= What needs to be done =
Give each line of the records again exactly and omit every picture.

= Recorded data =
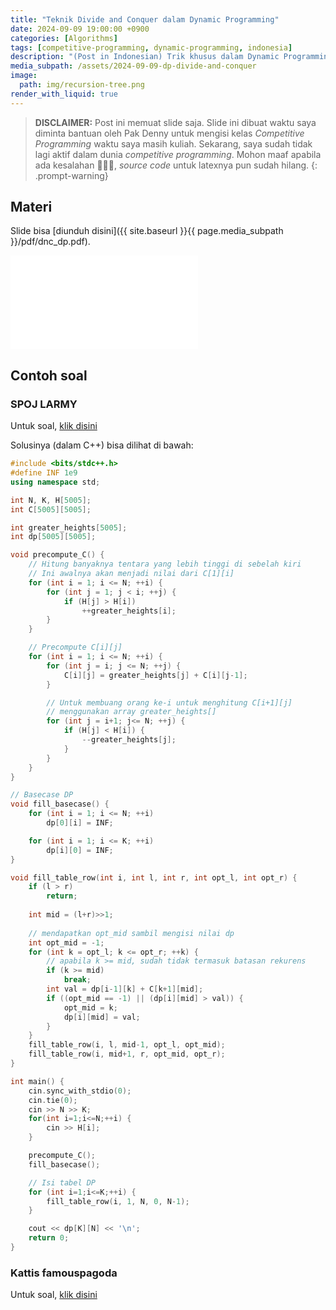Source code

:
 ```yaml
---
title: "Teknik Divide and Conquer dalam Dynamic Programming"
date: 2024-09-09 19:00:00 +0900
categories: [Algorithms]
tags: [competitive-programming, dynamic-programming, indonesia]
description: "(Post in Indonesian) Trik khusus dalam Dynamic Programming."
media_subpath: /assets/2024-09-09-dp-divide-and-conquer
image:
  path: img/recursion-tree.png
render_with_liquid: true
---
```

<link rel="stylesheet" href="{{ site.baseurl }}/assets/global/css/embed-pdf.css">

> **DISCLAIMER:**
Post ini memuat slide saja. Slide ini dibuat waktu saya diminta bantuan oleh Pak Denny
untuk mengisi kelas *Competitive Programming* waktu saya masih kuliah. Sekarang, saya sudah
tidak lagi aktif dalam dunia *competitive programming*. Mohon maaf apabila ada
kesalahan 🙏🙏🙏, *source code* untuk latexnya pun sudah hilang.
{: .prompt-warning}

## Materi

Slide bisa [diunduh disini]({{ site.baseurl }}{{ page.media_subpath }}/pdf/dnc_dp.pdf).

<embed
  class="embed-pdf-4-3"
  src="{{ site.baseurl }}{{ page.media_subpath }}/pdf/dnc_dp.pdf"
  type="application/pdf"
  />


## Contoh soal

### SPOJ LARMY
Untuk soal, [klik disini](https://www.spoj.com/problems/LARMY/)

Solusinya (dalam C++) bisa dilihat di bawah:

```c++
#include <bits/stdc++.h>
#define INF 1e9
using namespace std;

int N, K, H[5005];
int C[5005][5005];

int greater_heights[5005];
int dp[5005][5005];

void precompute_C() {
    // Hitung banyaknya tentara yang lebih tinggi di sebelah kiri
    // Ini awalnya akan menjadi nilai dari C[1][i]
    for (int i = 1; i <= N; ++i) {
        for (int j = 1; j < i; ++j) {
            if (H[j] > H[i])
                ++greater_heights[i];
        }
    }

    // Precompute C[i][j]
    for (int i = 1; i <= N; ++i) {
        for (int j = i; j <= N; ++j) {
            C[i][j] = greater_heights[j] + C[i][j-1];
        }

        // Untuk membuang orang ke-i untuk menghitung C[i+1][j]
        // menggunakan array greater_heights[]
        for (int j = i+1; j<= N; ++j) {
            if (H[j] < H[i]) {
                --greater_heights[j];
            }
        }
    }
}

// Basecase DP
void fill_basecase() {
    for (int i = 1; i <= N; ++i)
        dp[0][i] = INF;

    for (int i = 1; i <= K; ++i)
        dp[i][0] = INF;
}

void fill_table_row(int i, int l, int r, int opt_l, int opt_r) {
    if (l > r)
        return;
    
    int mid = (l+r)>>1;
    
    // mendapatkan opt_mid sambil mengisi nilai dp
    int opt_mid = -1;
    for (int k = opt_l; k <= opt_r; ++k) {
        // apabila k >= mid, sudah tidak termasuk batasan rekurens
        if (k >= mid)
            break;
        int val = dp[i-1][k] + C[k+1][mid];
        if ((opt_mid == -1) || (dp[i][mid] > val)) {
            opt_mid = k;
            dp[i][mid] = val;
        }
    }
    fill_table_row(i, l, mid-1, opt_l, opt_mid);
    fill_table_row(i, mid+1, r, opt_mid, opt_r);
}

int main() {
    cin.sync_with_stdio(0);
    cin.tie(0);
    cin >> N >> K;
    for(int i=1;i<=N;++i) {
        cin >> H[i];
    }

    precompute_C();
    fill_basecase();

    // Isi tabel DP
    for (int i=1;i<=K;++i) {
        fill_table_row(i, 1, N, 0, N-1);
    }

    cout << dp[K][N] << '\n';
    return 0;
}
```

### Kattis famouspagoda
Untuk soal, [klik disini](https://open.kattis.com/problems/famouspagoda)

= Reply =
Source code

:
 ```yaml
---
title: "Teknik Divide and Conquer dalam Dynamic Programming"
date: 2024-09-09 19:00:00 +0900
categories: [Algorithms]
tags: [competitive-programming, dynamic-programming, indonesia]
description: "(Post in Indonesian) Trik khusus dalam Dynamic Programming."
media_subpath: /assets/2024-09-09-dp-divide-and-conquer
image:
  path: img/recursion-tree.png
render_with_liquid: true
---
```

<link rel="stylesheet" href="{{ site.baseurl }}/assets/global/css/embed-pdf.css">

> **DISCLAIMER:**
Post ini memuat slide saja. Slide ini dibuat waktu saya diminta bantuan oleh Pak Denny
untuk mengisi kelas *Competitive Programming* waktu saya masih kuliah. Sekarang, saya sudah
tidak lagi aktif dalam dunia *competitive programming*. Mohon maaf apabila ada
kesalahan 🙏🙏🙏, *source code* untuk latexnya pun sudah hilang.
{: .prompt-warning}

## Materi

Slide bisa [diunduh disini]({{ site.baseurl }}{{ page.media_subpath }}/pdf/dnc_dp.pdf).

<embed
  class="embed-pdf-4-3"
  src="{{ site.baseurl }}{{ page.media_subpath }}/pdf/dnc_dp.pdf"
  type="application/pdf"
  />


## Contoh soal

### SPOJ LARMY
Untuk soal, [klik disini](https://www.spoj.com/problems/LARMY/)

Solusinya (dalam C++) bisa dilihat di bawah:

```c++
#include <bits/stdc++.h>
#define INF 1e9
using namespace std;

int N, K, H[5005];
int C[5005][5005];

int greater_heights[5005];
int dp[5005][5005];

void precompute_C() {
    // Hitung banyaknya tentara yang lebih tinggi di sebelah kiri
    // Ini awalnya akan menjadi nilai dari C[1][i]
    for (int i = 1; i <= N; ++i) {
        for (int j = 1; j < i; ++j) {
            if (H[j] > H[i])
                ++greater_heights[i];
        }
    }

    // Precompute C[i][j]
    for (int i = 1; i <= N; ++i) {
        for (int j = i; j <= N; ++j) {
            C[i][j] = greater_heights[j] + C[i][j-1];
        }

        // Untuk membuang orang ke-i untuk menghitung C[i+1][j]
        // menggunakan array greater_heights[]
        for (int j = i+1; j<= N; ++j) {
            if (H[j] < H[i]) {
                --greater_heights[j];
            }
        }
    }
}

// Basecase DP
void fill_basecase() {
    for (int i = 1; i <= N; ++i)
        dp[0][i] = INF;

    for (int i = 1; i <= K; ++i)
        dp[i][0] = INF;
}

void fill_table_row(int i, int l, int r, int opt_l, int opt_r) {
    if (l > r)
        return;
    
    int mid = (l+r)>>1;
    
    // mendapatkan opt_mid sambil mengisi nilai dp
    int opt_mid = -1;
    for (int k = opt_l; k <= opt_r; ++k) {
        // apabila k >= mid, sudah tidak termasuk batasan rekurens
        if (k >= mid)
            break;
        int val = dp[i-1][k] + C[k+1][mid];
        if ((opt_mid == -1) || (dp[i][mid] > val)) {
            opt_mid = k;
            dp[i][mid] = val;
        }
    }
    fill_table_row(i, l, mid-1, opt_l, opt_mid);
    fill_table_row(i, mid+1, r, opt_mid, opt_r);
}

int main() {
    cin.sync_with_stdio(0);
    cin.tie(0);
    cin >> N >> K;
    for(int i=1;i<=N;++i) {
        cin >> H[i];
    }

    precompute_C();
    fill_basecase();

    // Isi tabel DP
    for (int i=1;i<=K;++i) {
        fill_table_row(i, 1, N, 0, N-1);
    }

    cout << dp[K][N] << '\n';
    return 0;
}
```

### Kattis famouspagoda
Untuk soal, [klik disini](https://open.kattis.com/problems/famouspagoda)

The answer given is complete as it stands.